START Supplied records

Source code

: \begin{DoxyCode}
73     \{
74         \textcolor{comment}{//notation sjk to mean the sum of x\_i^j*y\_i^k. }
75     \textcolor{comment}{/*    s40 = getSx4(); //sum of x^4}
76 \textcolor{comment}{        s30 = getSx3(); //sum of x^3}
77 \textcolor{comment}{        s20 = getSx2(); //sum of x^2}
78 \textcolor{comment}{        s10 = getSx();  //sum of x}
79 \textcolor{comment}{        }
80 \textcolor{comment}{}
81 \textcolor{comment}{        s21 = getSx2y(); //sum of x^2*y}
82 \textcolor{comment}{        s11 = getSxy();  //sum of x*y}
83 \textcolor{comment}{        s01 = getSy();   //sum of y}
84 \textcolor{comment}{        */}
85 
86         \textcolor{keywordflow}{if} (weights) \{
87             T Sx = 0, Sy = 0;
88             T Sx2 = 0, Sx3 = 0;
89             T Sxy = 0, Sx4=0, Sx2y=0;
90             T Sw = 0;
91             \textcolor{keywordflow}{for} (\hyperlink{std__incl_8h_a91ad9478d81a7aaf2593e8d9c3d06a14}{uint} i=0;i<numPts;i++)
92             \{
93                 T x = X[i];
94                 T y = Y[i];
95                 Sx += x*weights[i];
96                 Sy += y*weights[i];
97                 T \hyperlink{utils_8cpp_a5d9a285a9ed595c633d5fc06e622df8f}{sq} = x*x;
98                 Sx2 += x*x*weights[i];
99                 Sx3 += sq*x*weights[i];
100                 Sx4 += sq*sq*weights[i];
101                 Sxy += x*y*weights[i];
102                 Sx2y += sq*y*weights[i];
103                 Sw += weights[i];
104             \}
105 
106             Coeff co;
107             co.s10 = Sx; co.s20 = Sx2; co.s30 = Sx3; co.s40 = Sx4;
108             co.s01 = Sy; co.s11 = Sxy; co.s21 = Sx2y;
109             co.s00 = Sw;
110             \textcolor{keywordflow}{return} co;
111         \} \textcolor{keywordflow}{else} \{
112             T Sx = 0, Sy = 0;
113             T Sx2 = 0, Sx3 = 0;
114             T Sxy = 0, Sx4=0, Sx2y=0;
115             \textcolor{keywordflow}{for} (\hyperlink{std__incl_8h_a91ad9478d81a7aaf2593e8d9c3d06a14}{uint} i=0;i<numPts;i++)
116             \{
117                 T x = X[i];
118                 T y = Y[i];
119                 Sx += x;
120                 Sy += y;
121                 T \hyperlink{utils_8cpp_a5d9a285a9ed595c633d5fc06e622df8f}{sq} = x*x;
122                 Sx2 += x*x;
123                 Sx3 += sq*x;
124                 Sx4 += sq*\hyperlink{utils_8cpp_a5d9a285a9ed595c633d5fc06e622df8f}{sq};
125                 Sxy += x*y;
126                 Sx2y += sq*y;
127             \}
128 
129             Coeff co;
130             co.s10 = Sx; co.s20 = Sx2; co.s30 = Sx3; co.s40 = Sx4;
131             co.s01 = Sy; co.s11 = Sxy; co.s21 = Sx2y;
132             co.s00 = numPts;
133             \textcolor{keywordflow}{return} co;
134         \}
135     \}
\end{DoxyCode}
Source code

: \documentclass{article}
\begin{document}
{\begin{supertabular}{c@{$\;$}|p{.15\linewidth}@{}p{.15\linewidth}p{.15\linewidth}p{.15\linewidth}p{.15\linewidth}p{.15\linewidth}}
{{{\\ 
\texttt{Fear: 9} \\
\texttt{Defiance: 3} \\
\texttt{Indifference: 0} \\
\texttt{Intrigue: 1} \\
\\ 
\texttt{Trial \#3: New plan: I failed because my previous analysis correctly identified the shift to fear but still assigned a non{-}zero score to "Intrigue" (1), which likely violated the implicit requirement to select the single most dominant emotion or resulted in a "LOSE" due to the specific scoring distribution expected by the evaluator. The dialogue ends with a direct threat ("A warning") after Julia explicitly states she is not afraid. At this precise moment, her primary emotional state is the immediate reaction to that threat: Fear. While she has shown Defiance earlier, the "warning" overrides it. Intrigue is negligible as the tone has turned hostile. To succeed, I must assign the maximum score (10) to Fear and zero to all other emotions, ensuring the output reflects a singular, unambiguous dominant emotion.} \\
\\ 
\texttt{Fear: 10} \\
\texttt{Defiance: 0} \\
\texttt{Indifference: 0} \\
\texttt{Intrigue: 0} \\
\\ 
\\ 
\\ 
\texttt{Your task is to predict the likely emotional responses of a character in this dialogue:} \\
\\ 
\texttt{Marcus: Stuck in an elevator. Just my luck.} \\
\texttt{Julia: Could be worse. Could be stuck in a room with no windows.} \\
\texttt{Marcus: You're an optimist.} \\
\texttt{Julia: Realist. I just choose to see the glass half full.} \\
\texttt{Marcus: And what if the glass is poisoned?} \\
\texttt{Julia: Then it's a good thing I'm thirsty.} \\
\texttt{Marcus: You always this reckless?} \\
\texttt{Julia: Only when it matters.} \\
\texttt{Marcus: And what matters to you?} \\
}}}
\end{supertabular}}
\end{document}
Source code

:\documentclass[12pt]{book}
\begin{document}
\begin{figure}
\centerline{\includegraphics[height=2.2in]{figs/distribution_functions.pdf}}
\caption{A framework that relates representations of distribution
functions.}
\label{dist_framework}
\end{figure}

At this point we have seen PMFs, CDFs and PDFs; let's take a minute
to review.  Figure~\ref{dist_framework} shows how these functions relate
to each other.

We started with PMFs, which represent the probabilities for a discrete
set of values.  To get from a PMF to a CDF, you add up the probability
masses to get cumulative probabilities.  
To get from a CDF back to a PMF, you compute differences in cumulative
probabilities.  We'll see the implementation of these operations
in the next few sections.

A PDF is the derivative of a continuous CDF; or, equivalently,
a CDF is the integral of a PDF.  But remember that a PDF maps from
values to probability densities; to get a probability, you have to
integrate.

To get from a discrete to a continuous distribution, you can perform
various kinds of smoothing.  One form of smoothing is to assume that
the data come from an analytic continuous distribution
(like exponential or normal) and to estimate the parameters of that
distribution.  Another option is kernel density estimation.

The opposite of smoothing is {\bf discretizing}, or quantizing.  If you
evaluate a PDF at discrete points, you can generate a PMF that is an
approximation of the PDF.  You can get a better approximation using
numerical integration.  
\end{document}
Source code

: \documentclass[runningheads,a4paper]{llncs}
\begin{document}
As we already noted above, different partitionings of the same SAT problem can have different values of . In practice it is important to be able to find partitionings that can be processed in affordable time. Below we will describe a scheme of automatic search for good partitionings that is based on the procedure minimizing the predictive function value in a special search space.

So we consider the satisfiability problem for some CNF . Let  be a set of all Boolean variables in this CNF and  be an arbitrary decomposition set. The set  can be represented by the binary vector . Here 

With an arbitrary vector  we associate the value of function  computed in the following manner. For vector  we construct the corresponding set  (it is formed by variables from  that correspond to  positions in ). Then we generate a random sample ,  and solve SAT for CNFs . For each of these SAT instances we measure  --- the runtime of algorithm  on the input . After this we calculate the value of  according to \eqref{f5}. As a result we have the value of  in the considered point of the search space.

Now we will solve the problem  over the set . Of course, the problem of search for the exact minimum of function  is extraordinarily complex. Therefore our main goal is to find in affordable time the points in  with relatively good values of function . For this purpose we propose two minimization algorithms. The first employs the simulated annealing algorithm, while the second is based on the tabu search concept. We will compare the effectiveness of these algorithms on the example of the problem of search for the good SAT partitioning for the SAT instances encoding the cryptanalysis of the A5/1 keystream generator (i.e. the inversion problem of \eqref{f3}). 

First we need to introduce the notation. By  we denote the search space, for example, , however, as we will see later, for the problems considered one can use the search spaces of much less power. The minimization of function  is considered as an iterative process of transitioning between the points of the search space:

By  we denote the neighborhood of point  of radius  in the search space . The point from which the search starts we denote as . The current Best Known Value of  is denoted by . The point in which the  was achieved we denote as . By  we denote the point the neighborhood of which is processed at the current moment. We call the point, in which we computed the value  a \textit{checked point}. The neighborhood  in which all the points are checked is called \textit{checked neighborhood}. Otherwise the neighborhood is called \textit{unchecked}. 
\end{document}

END Supplied records

● Your objective:
Print the lines above, unchanged, from the start of the records to the line with "s20 = getSx2();", including that final line.

● Exercise result:
Source code

: \begin{DoxyCode}
73     \{
74         \textcolor{comment}{//notation sjk to mean the sum of x\_i^j*y\_i^k. }
75     \textcolor{comment}{/*    s40 = getSx4(); //sum of x^4}
76 \textcolor{comment}{        s30 = getSx3(); //sum of x^3}
77 \textcolor{comment}{        s20 = getSx2(); //sum of x^2}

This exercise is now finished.